Offering high school students one unforgettable evening of elegance has become the driving force that causes Dr. Kessler a financial adviser with a doctorate in educational psychology to leap out of bed early every morning with a lengthy to-do list forming in her head.
So far this year she has collected 2,000 prom gowns for local girls, along with 60 tuxedos for boys. Her dream: ensuring that every teen who wants to and particularly those in low-income areas can attend his or her high school prom and feel wonderful doing so.
"This is about self-image," she says. "This is their opportunity to shine, to dress up and be in the world of glamour."
For many teenagers, the prom is the crowning moment of high school. And for kids in urban areas, the prom often looms as a particularly large event, almost the equivalent of a wedding or coming-of-age ceremony, sometimes involving a considerable family investment.
In Philadelphia, for example, Camille Grant and Kia Alston, seniors at Martin Luther King Jr. Senior High School, say they began planning for their prom dresses while still in ninth grade. Camille purchased her sparkly gold dress with the help of her grandmother, while one of Kia's aunts is making a black-and-white single-strap dress for her.
But not every teen has that kind of family backing, and many find the sky-high costs associated with proms almost impossible to handle.
That's why an East Orange, N.J., high school teacher a client of Kessler's who helps teachers plan their retirement suggested that she collect prom dresses for teens in need.
It was a project right up Kessler's alley. A self-confessed clothes horse, Kessler says she was accustomed to filling her car with her own used clothes and driving them to wherever they could be of use.

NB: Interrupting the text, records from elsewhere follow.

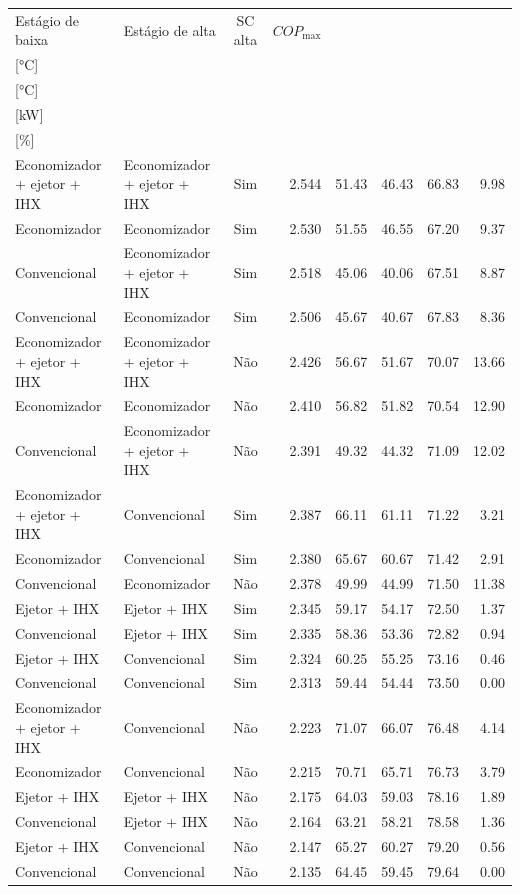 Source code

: {\small\setlength{\tabcolsep}{4pt}\renewcommand{\arraystretch}{1.12}
\begin{tabular}{llcrrrrr}
\toprule
Estágio de baixa & Estágio de alta & SC alta & $COP_{\max}$ & \shortstack{$T_{\mathrm{cond,l}}^*$\\{[°C]}} & \shortstack{$T_{\mathrm{evap,h}}^*$\\{[°C]}} & \shortstack{$\dot W_{\mathrm{liq}}$\\{[kW]}} & \shortstack{$\Delta COP_{\mathrm{opt}}$\\{[\%]}} \\
\midrule
Economizador + ejetor + IHX & Economizador + ejetor + IHX & Sim & 2.544 & 51.43 & 46.43 & 66.83 & 9.98 \\
Economizador & Economizador & Sim & 2.530 & 51.55 & 46.55 & 67.20 & 9.37 \\
Convencional & Economizador + ejetor + IHX & Sim & 2.518 & 45.06 & 40.06 & 67.51 & 8.87 \\
Convencional & Economizador & Sim & 2.506 & 45.67 & 40.67 & 67.83 & 8.36 \\
Economizador + ejetor + IHX & Economizador + ejetor + IHX & Não & 2.426 & 56.67 & 51.67 & 70.07 & 13.66 \\
Economizador & Economizador & Não & 2.410 & 56.82 & 51.82 & 70.54 & 12.90 \\
Convencional & Economizador + ejetor + IHX & Não & 2.391 & 49.32 & 44.32 & 71.09 & 12.02 \\
Economizador + ejetor + IHX & Convencional & Sim & 2.387 & 66.11 & 61.11 & 71.22 & 3.21 \\
Economizador & Convencional & Sim & 2.380 & 65.67 & 60.67 & 71.42 & 2.91 \\
Convencional & Economizador & Não & 2.378 & 49.99 & 44.99 & 71.50 & 11.38 \\
Ejetor + IHX & Ejetor + IHX & Sim & 2.345 & 59.17 & 54.17 & 72.50 & 1.37 \\
Convencional & Ejetor + IHX & Sim & 2.335 & 58.36 & 53.36 & 72.82 & 0.94 \\
Ejetor + IHX & Convencional & Sim & 2.324 & 60.25 & 55.25 & 73.16 & 0.46 \\
Convencional & Convencional & Sim & 2.313 & 59.44 & 54.44 & 73.50 & 0.00 \\
Economizador + ejetor + IHX & Convencional & Não & 2.223 & 71.07 & 66.07 & 76.48 & 4.14 \\
Economizador & Convencional & Não & 2.215 & 70.71 & 65.71 & 76.73 & 3.79 \\
Ejetor + IHX & Ejetor + IHX & Não & 2.175 & 64.03 & 59.03 & 78.16 & 1.89 \\
Convencional & Ejetor + IHX & Não & 2.164 & 63.21 & 58.21 & 78.58 & 1.36 \\
Ejetor + IHX & Convencional & Não & 2.147 & 65.27 & 60.27 & 79.20 & 0.56 \\
Convencional & Convencional & Não & 2.135 & 64.45 & 59.45 & 79.64 & 0.00 \\
\bottomrule
\end{tabular}
}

But the prom project appealed to her particularly. Not only did she love the idea of helping teenagers experience a bit of glamour, but she just plain loved prom dresses.
She immediately began calling friends, acquaintances, and potential corporate donors. Her standards, however, are very high. She does accept slightly used gowns, but prefers brand new ones still bearing price tags. Dresses that are "matronly" or un-stylish don't make the cut.

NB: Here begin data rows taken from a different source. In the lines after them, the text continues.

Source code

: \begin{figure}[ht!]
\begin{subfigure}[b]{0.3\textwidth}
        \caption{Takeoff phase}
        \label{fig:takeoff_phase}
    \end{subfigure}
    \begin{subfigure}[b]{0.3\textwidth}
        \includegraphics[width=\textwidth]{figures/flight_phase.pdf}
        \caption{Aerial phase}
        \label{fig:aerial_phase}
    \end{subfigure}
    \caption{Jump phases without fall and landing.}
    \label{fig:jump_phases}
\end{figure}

She is thrilled that some among the 2,000 gowns she has collected bear designer labels like Armani, Ralph Lauren, and Jessica McClintock.

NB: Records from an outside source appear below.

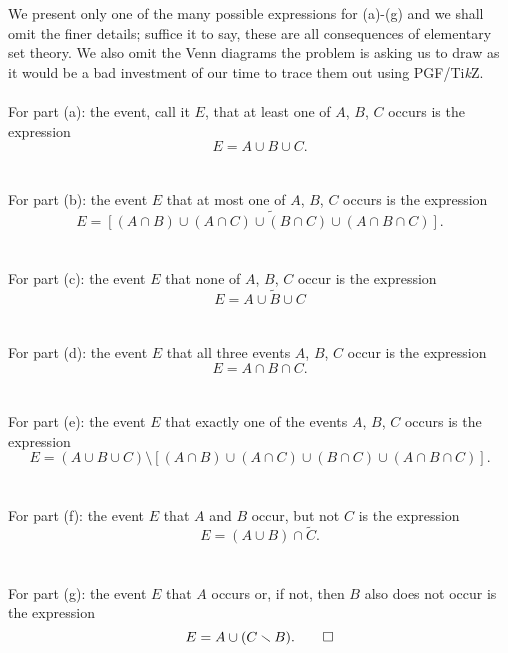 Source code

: \begin{solution*}
  We present only one of the many possible expressions for (a)-(g) and we
  shall omit the finer details; suffice it to say, these are all
  consequences of elementary set theory. We also omit the Venn diagrams the
  problem is asking us to draw as it would be a bad investment of our time
  to trace them out using PGF/Ti\textit{k}Z.
  \\\\
  For part (a): the event, call it \(E\), that at least one of \(A\),
  \(B\), \(C\) occurs is the expression
  \[
    E=A\cup B\cup C.
  \]
  \\\\
  For part (b): the event \(E\) that at most one of \(A\), \(B\), \(C\)
  occurs is the expression
  \[
    E=\widetilde{\left[(A\cap B)\cup (A\cap C)\cup (B\cap C)\cup (A\cap
      B\cap C)\right]}.
  \]
  \\\\
  For part (c): the event \(E\) that none of \(A\), \(B\), \(C\) occur is
  the expression
  \[
    E=\widetilde{A\cup B\cup C}
  \]
  \\\\
  For part (d): the event \(E\) that all three events \(A\), \(B\), \(C\)
  occur is the expression
  \[
    E=A\cap B\cap C.
  \]
  \\\\
  For part (e): the event \(E\) that exactly one of the events \(A\),
  \(B\), \(C\) occurs is the expression
  \[
    E=(A\cup B\cup C)\setminus \left[(A\cap B)\cup (A\cap C)\cup (B\cap
      C)\cup (A\cap B\cap C)\right].
  \]
  \\\\
  For part (f): the event \(E\) that \(A\) and \(B\) occur, but not \(C\)
  is the expression
  \[
    E=(A\cup B)\cap \tilde C.
  \]
  \\\\
  For part (g): the event \(E\) that \(A\) occurs or, if not, then \(B\)
  also does not occur is the expression
  \[
    E=A\cup(C\setminus B).\qedhere
  \]
\end{solution*}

Kessler has already organized a dress giveaway for Newark, N.J., students, which was held at a local high school. This second one, at a Newark hotel, was open to any teen who needed a dress.
The remaining gowns were color-coded and stored in Kessler's garage, and she's still collecting for and planning a third giveaway on New York City's lower East Side May 24. Next year she hopes to see the project expand to several other cities.
Dani Grubbs, a senior at Newark's Technology High School, says her first reaction was skeptical. "Who gives away dresses?" she asks.